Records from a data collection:
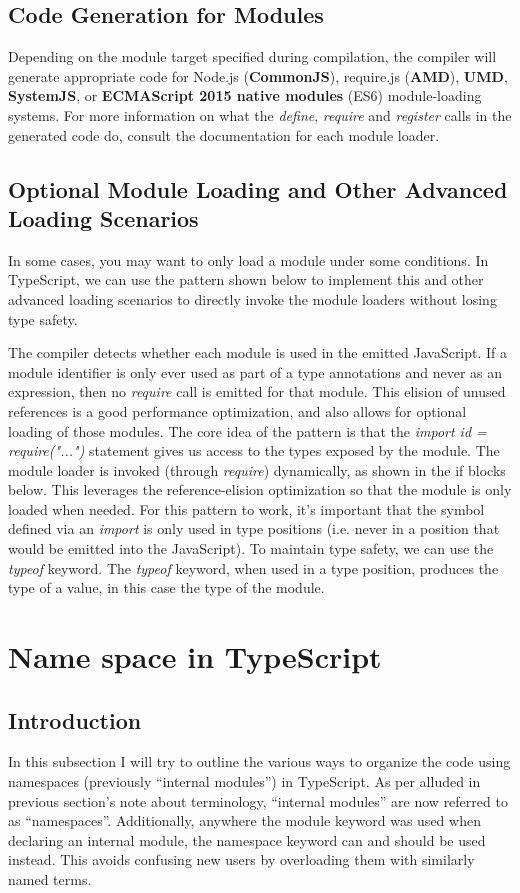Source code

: \documentclass[a4paper]{report}
\begin{document}
\subsection{Code Generation for Modules}
Depending on the module target specified during compilation, the compiler will generate appropriate code for Node.js (\textbf{CommonJS}), require.js (\textbf{AMD}), \textbf{UMD}, \textbf{SystemJS}, or \textbf{ECMAScript 2015 native modules} (ES6) module-loading systems. For more information on what the \emph{define}, \emph{require} and \emph{register} calls in the generated code do, consult the documentation for each module loader.

\subsection{Optional Module Loading and Other Advanced Loading Scenarios}
In some cases, you may want to only load a module under some conditions. In TypeScript, we can use the pattern shown below to implement this and other advanced loading scenarios to directly invoke the module loaders without losing type safety.
\par
The compiler detects whether each module is used in the emitted JavaScript. If a module identifier is only ever used as part of a type annotations and never as an expression, then no \emph{require} call is emitted for that module. This elision of unused references is a good performance optimization, and also allows for optional loading of those modules.
The core idea of the pattern is that the \emph{import id = require("...")} statement gives us access to the types exposed by the module. The module loader is invoked (through \emph{require}) dynamically, as shown in the if blocks below. This leverages the reference-elision optimization so that the module is only loaded when needed. For this pattern to work, it’s important that the symbol defined via an \emph{import} is only used in type positions (i.e. never in a position that would be emitted into the JavaScript).
To maintain type safety, we can use the \emph{typeof} keyword. The \emph{typeof} keyword, when used in a type position, produces the type of a value, in this case the type of the module.

\section{Name space in TypeScript}
\subsection{Introduction}
In this subsection I will try to outline the various ways to organize the code using namespaces (previously “internal modules”) in TypeScript. As per alluded in previous section's note about terminology, ``internal modules'' are now referred to as “namespaces”. Additionally, anywhere the module keyword was used when declaring an internal module, the namespace keyword can and should be used instead. This avoids confusing new users by overloading them with similarly named terms.
\end{document}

* Task description *
Repeat the records word for word. Leave out whatever pictures they hold.

* Your solution *
Source code

: \documentclass[a4paper]{report}
\begin{document}
\subsection{Code Generation for Modules}
Depending on the module target specified during compilation, the compiler will generate appropriate code for Node.js (\textbf{CommonJS}), require.js (\textbf{AMD}), \textbf{UMD}, \textbf{SystemJS}, or \textbf{ECMAScript 2015 native modules} (ES6) module-loading systems. For more information on what the \emph{define}, \emph{require} and \emph{register} calls in the generated code do, consult the documentation for each module loader.

\subsection{Optional Module Loading and Other Advanced Loading Scenarios}
In some cases, you may want to only load a module under some conditions. In TypeScript, we can use the pattern shown below to implement this and other advanced loading scenarios to directly invoke the module loaders without losing type safety.
\par
The compiler detects whether each module is used in the emitted JavaScript. If a module identifier is only ever used as part of a type annotations and never as an expression, then no \emph{require} call is emitted for that module. This elision of unused references is a good performance optimization, and also allows for optional loading of those modules.
The core idea of the pattern is that the \emph{import id = require("...")} statement gives us access to the types exposed by the module. The module loader is invoked (through \emph{require}) dynamically, as shown in the if blocks below. This leverages the reference-elision optimization so that the module is only loaded when needed. For this pattern to work, it’s important that the symbol defined via an \emph{import} is only used in type positions (i.e. never in a position that would be emitted into the JavaScript).
To maintain type safety, we can use the \emph{typeof} keyword. The \emph{typeof} keyword, when used in a type position, produces the type of a value, in this case the type of the module.

\section{Name space in TypeScript}
\subsection{Introduction}
In this subsection I will try to outline the various ways to organize the code using namespaces (previously “internal modules”) in TypeScript. As per alluded in previous section's note about terminology, ``internal modules'' are now referred to as “namespaces”. Additionally, anywhere the module keyword was used when declaring an internal module, the namespace keyword can and should be used instead. This avoids confusing new users by overloading them with similarly named terms.
\end{document}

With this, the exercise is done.